* What is expected
Below are lines of data; restate word for word those running from the line containing "Write a code to add a fully" to the line containing "Write a code to set the number of filters", inclusive, and no others.

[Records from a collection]

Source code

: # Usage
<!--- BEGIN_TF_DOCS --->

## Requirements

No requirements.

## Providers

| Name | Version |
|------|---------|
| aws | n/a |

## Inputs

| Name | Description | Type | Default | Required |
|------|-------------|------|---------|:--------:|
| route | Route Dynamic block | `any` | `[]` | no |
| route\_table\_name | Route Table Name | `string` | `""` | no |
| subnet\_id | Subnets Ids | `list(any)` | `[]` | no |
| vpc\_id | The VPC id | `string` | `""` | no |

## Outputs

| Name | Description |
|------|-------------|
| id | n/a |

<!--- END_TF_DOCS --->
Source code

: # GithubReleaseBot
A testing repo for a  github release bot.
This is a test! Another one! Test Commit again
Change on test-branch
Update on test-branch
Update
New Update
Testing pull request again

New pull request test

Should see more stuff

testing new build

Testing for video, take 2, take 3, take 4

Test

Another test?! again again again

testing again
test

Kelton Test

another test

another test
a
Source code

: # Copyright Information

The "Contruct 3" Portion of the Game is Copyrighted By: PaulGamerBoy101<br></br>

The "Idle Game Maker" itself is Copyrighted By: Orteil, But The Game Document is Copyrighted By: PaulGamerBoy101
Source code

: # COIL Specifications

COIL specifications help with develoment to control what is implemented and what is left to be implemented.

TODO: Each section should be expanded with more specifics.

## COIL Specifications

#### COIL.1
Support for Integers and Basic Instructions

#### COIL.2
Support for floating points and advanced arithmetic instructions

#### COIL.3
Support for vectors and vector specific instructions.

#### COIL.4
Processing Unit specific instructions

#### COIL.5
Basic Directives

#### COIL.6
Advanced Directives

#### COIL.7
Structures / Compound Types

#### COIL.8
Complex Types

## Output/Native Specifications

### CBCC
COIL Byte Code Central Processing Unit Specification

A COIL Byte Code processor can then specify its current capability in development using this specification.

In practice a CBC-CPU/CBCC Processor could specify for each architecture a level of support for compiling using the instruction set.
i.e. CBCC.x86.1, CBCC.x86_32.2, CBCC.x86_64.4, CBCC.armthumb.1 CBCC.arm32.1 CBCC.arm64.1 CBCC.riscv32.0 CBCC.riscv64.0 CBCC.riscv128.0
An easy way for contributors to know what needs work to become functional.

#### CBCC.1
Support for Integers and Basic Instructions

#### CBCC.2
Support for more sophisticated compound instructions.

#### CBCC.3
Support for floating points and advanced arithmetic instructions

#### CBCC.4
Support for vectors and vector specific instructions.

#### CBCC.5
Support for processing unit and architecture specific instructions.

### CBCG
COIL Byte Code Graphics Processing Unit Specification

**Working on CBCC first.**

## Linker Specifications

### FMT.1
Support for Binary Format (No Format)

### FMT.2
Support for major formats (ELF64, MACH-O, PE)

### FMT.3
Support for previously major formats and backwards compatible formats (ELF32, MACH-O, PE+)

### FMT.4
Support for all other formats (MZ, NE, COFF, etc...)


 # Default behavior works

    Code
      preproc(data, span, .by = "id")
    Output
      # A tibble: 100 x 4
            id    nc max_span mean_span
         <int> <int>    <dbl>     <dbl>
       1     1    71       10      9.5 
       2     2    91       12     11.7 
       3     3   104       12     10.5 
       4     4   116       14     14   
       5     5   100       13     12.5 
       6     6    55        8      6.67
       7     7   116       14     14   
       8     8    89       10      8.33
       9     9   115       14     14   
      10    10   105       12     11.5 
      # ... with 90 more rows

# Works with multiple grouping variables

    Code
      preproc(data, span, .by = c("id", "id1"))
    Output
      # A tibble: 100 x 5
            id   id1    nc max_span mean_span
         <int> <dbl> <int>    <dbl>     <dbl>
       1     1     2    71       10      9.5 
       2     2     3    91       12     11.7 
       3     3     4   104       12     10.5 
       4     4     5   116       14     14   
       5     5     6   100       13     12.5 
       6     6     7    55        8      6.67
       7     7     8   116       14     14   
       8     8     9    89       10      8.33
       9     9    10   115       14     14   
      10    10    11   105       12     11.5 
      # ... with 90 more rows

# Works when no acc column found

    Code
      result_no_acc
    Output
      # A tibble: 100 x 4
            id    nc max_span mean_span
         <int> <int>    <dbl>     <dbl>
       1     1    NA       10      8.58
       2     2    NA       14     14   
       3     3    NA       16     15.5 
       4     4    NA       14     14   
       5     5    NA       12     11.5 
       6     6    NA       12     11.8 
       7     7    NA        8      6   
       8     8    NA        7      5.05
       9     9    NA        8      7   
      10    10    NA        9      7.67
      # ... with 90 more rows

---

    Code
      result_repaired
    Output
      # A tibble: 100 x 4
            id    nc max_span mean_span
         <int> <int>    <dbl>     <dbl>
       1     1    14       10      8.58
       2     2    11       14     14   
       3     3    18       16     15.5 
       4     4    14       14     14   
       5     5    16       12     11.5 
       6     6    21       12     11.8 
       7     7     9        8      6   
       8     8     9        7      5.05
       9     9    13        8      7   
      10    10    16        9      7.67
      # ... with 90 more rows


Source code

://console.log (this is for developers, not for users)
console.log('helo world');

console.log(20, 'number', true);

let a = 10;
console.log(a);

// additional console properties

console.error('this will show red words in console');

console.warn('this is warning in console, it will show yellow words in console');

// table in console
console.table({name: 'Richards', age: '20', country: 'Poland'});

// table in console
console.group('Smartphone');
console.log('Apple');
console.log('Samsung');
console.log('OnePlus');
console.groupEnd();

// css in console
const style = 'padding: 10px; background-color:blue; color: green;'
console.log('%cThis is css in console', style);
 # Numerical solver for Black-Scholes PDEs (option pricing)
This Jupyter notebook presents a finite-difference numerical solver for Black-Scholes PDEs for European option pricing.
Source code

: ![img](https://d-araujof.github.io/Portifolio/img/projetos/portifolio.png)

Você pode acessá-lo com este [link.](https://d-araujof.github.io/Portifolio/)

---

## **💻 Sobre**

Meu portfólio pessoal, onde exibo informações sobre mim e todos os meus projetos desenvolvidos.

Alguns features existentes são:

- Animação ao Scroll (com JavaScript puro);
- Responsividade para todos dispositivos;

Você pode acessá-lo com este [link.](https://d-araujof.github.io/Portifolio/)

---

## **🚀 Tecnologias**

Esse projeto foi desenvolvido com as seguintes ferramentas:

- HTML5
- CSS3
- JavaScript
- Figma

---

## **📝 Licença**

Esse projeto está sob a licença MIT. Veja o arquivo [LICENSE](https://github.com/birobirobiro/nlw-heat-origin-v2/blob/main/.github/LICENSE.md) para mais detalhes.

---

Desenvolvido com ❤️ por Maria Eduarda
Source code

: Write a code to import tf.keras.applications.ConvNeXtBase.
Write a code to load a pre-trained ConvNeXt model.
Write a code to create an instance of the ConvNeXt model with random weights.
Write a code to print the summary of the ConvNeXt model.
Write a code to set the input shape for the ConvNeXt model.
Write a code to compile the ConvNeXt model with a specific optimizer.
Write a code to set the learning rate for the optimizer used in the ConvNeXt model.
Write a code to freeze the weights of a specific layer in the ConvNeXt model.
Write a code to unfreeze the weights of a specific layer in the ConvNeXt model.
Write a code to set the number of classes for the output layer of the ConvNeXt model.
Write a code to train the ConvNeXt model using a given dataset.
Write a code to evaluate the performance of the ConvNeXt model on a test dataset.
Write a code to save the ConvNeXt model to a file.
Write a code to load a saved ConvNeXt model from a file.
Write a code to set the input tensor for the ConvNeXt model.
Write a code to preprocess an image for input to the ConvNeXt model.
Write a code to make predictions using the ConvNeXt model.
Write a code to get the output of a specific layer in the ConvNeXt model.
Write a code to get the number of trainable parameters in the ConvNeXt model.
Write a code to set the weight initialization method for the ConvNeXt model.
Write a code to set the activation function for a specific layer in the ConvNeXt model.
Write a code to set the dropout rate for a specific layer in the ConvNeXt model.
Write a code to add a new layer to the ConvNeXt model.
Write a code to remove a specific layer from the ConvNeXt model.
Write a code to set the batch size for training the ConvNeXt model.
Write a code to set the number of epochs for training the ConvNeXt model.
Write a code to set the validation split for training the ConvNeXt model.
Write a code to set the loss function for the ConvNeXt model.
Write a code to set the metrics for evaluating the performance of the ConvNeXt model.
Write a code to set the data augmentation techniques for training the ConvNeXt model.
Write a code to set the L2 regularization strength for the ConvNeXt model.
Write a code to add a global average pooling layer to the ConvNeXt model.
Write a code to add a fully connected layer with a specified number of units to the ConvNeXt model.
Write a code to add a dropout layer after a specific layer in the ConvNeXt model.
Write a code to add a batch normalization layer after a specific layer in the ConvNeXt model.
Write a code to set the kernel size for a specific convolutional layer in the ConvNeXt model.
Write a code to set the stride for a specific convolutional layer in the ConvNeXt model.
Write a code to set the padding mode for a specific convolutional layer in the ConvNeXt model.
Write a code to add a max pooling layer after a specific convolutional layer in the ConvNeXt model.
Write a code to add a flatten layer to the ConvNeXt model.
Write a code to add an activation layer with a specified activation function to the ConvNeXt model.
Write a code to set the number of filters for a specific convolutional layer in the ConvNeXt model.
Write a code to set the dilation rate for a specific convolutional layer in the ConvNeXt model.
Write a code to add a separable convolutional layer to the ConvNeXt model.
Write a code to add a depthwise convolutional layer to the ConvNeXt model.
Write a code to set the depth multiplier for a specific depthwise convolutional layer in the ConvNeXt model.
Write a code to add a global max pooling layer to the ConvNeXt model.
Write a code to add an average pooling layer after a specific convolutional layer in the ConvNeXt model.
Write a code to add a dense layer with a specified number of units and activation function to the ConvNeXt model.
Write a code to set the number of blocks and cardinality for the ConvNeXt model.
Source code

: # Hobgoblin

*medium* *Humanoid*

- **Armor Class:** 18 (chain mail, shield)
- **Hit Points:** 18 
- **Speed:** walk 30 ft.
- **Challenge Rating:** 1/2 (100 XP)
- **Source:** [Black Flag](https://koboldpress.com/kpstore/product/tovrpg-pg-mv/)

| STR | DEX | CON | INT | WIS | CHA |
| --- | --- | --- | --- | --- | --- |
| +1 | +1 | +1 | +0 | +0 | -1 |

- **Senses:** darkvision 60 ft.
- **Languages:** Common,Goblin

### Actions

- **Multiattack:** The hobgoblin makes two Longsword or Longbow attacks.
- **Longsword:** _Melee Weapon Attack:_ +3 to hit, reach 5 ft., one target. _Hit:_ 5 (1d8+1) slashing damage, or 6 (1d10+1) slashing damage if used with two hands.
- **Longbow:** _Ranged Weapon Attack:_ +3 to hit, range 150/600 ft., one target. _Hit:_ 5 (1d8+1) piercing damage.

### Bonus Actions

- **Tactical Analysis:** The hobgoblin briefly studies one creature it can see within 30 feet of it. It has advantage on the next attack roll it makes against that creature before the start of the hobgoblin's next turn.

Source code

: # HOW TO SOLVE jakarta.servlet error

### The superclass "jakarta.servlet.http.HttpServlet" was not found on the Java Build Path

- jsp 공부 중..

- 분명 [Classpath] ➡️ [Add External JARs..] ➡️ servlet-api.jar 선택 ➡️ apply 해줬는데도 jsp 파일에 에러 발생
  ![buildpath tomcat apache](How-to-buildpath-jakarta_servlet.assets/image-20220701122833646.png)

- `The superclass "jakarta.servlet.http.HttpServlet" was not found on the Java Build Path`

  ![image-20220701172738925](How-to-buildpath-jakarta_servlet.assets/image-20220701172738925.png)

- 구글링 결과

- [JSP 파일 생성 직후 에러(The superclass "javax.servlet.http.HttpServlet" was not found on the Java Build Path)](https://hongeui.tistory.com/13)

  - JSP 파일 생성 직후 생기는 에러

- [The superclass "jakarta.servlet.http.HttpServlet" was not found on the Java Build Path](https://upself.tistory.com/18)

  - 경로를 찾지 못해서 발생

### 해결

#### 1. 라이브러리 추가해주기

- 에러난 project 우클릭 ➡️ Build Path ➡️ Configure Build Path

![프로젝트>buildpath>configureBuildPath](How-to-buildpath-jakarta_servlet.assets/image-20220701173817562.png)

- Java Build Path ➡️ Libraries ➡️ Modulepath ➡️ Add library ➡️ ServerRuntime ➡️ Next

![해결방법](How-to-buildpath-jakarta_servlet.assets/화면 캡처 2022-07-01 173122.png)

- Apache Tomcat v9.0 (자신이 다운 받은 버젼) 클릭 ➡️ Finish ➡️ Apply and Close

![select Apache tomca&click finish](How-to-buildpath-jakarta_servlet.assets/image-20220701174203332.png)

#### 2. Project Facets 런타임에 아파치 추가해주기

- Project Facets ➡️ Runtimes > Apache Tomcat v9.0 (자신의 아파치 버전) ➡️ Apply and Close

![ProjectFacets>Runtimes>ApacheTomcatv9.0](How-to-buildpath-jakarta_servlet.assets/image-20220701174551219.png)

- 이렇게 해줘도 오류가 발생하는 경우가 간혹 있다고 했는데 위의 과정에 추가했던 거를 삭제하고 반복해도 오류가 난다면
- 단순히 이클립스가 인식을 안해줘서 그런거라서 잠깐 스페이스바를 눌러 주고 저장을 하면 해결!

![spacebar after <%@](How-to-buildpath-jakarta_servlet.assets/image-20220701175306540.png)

* Solution to this exercise
Write a code to add a fully connected layer with a specified number of units to the ConvNeXt model.
Write a code to add a dropout layer after a specific layer in the ConvNeXt model.
Write a code to add a batch normalization layer after a specific layer in the ConvNeXt model.
Write a code to set the kernel size for a specific convolutional layer in the ConvNeXt model.
Write a code to set the stride for a specific convolutional layer in the ConvNeXt model.
Write a code to set the padding mode for a specific convolutional layer in the ConvNeXt model.
Write a code to add a max pooling layer after a specific convolutional layer in the ConvNeXt model.
Write a code to add a flatten layer to the ConvNeXt model.
Write a code to add an activation layer with a specified activation function to the ConvNeXt model.
Write a code to set the number of filters for a specific convolutional layer in the ConvNeXt model.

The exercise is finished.